┏━━
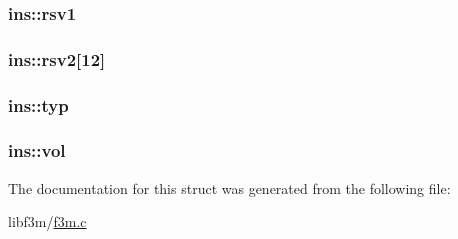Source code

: \subsubsection[{rsv1}]{ ins\+::rsv1}\label{structins_aa3e4bfa21fdcadeadd75fb7b3baf224d}
\hypertarget{structins_af7e0a78e5b2330fd23f12476acb565bd}{}
\subsubsection[{rsv2}]{ ins\+::rsv2\mbox{[}12\mbox{]}}\label{structins_af7e0a78e5b2330fd23f12476acb565bd}
\hypertarget{structins_a59e5fac19c5b9fde60f045f1cd44f695}{}
\subsubsection[{typ}]{ ins\+::typ}\label{structins_a59e5fac19c5b9fde60f045f1cd44f695}
\hypertarget{structins_ada1b49154d9c1d8050da37526a18335b}{}
\subsubsection[{vol}]{ ins\+::vol}\label{structins_ada1b49154d9c1d8050da37526a18335b}


The documentation for this struct was generated from the following file\+:\begin{DoxyCompactItemize}
\item 
libf3m/\hyperlink{f3m_8c}{f3m.\+c}\end{DoxyCompactItemize}

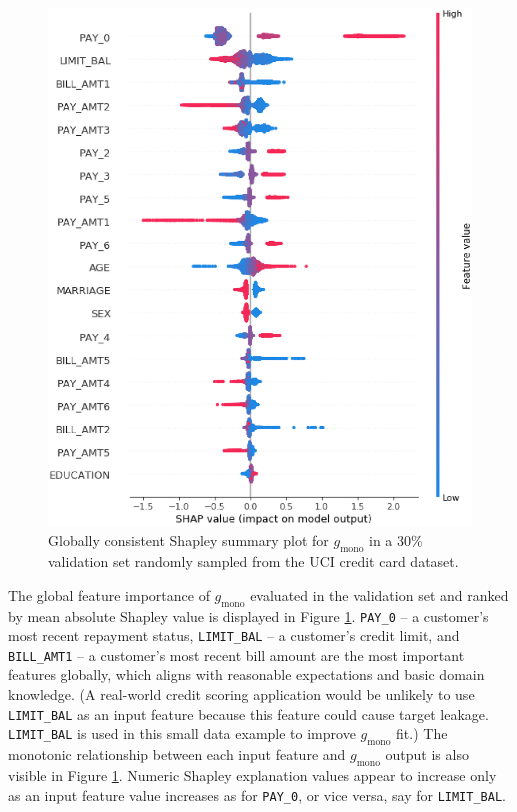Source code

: \documentclass[sigconf, review]{acmart}
\begin{document}
\begin{figure}[htb]
	\begin{center}
		\includegraphics[scale=0.4]{img/figure_7.eps}
		\caption{Globally consistent Shapley summary plot for $g_{\text{mono}}$ in a 30\% validation set randomly sampled from the UCI credit card dataset.}
		\label{fig:cc_global_shapley}
	\end{center}
\end{figure}

The global feature importance of $g_{\text{mono}}$ evaluated in the validation set and ranked by mean absolute Shapley value is displayed in Figure \ref{fig:cc_global_shapley}. \texttt{PAY\_0} -- a customer's most recent repayment status, \texttt{LIMIT\_BAL} -- a customer's credit limit, and \texttt{BILL\_AMT1} -- a customer's most recent bill amount are the most important features globally, which aligns with reasonable expectations and basic domain knowledge. (A real-world credit scoring application would be unlikely to use \texttt{LIMIT\_BAL} as an input feature because this feature could cause target leakage. \texttt{LIMIT\_BAL} is used in this small data example to improve $g_{\text{mono}}$ fit.) The monotonic relationship between each input feature and $g_{\text{mono}}$ output is also visible in Figure \ref{fig:cc_global_shapley}. Numeric Shapley explanation values appear to increase only as an input feature value increases as for \texttt{PAY\_0}, or vice versa, say for \texttt{LIMIT\_BAL}. 
\end{document}
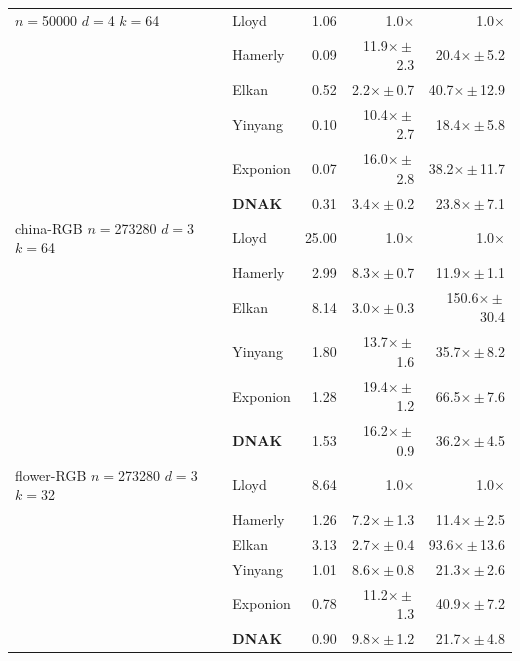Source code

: \documentclass[review,12pt]{elsarticle}
\begin{document}
\begin{table}[t]
\begin{tabular}{llrrr}
\midrule
$n{=}$50000 $d{=}$4 $k{=}$64 & Lloyd & 1.06 & 1.0$\times$ & 1.0$\times$ \\
 & Hamerly & 0.09 & 11.9$\times$\,$\pm$\,2.3 & 20.4$\times$\,$\pm$\,5.2 \\
 & Elkan & 0.52 & 2.2$\times$\,$\pm$\,0.7 & 40.7$\times$\,$\pm$\,12.9 \\
 & Yinyang & 0.10 & 10.4$\times$\,$\pm$\,2.7 & 18.4$\times$\,$\pm$\,5.8 \\
 & Exponion & 0.07 & 16.0$\times$\,$\pm$\,2.8 & 38.2$\times$\,$\pm$\,11.7 \\
 & \textbf{DNAK} & 0.31 & 3.4$\times$\,$\pm$\,0.2 & 23.8$\times$\,$\pm$\,7.1 \\
\midrule
china-RGB $n{=}$273280 $d{=}$3 $k{=}$64 & Lloyd & 25.00 & 1.0$\times$ & 1.0$\times$ \\
 & Hamerly & 2.99 & 8.3$\times$\,$\pm$\,0.7 & 11.9$\times$\,$\pm$\,1.1 \\
 & Elkan & 8.14 & 3.0$\times$\,$\pm$\,0.3 & 150.6$\times$\,$\pm$\,30.4 \\
 & Yinyang & 1.80 & 13.7$\times$\,$\pm$\,1.6 & 35.7$\times$\,$\pm$\,8.2 \\
 & Exponion & 1.28 & 19.4$\times$\,$\pm$\,1.2 & 66.5$\times$\,$\pm$\,7.6 \\
 & \textbf{DNAK} & 1.53 & 16.2$\times$\,$\pm$\,0.9 & 36.2$\times$\,$\pm$\,4.5 \\
\midrule
flower-RGB $n{=}$273280 $d{=}$3 $k{=}$32 & Lloyd & 8.64 & 1.0$\times$ & 1.0$\times$ \\
 & Hamerly & 1.26 & 7.2$\times$\,$\pm$\,1.3 & 11.4$\times$\,$\pm$\,2.5 \\
 & Elkan & 3.13 & 2.7$\times$\,$\pm$\,0.4 & 93.6$\times$\,$\pm$\,13.6 \\
 & Yinyang & 1.01 & 8.6$\times$\,$\pm$\,0.8 & 21.3$\times$\,$\pm$\,2.6 \\
 & Exponion & 0.78 & 11.2$\times$\,$\pm$\,1.3 & 40.9$\times$\,$\pm$\,7.2 \\
 & \textbf{DNAK} & 0.90 & 9.8$\times$\,$\pm$\,1.2 & 21.7$\times$\,$\pm$\,4.8 \\
\bottomrule
\end{tabular}
\end{table}
\end{document}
┗━━
Scan the material above. Copy each line where "label" occurs.

: \subsubsection[{rsv1}]{ ins\+::rsv1}\label{structins_aa3e4bfa21fdcadeadd75fb7b3baf224d}
\subsubsection[{rsv2}]{ ins\+::rsv2\mbox{[}12\mbox{]}}\label{structins_af7e0a78e5b2330fd23f12476acb565bd}
\subsubsection[{typ}]{ ins\+::typ}\label{structins_a59e5fac19c5b9fde60f045f1cd44f695}
\subsubsection[{vol}]{ ins\+::vol}\label{structins_ada1b49154d9c1d8050da37526a18335b}
		\label{fig:cc_global_shapley}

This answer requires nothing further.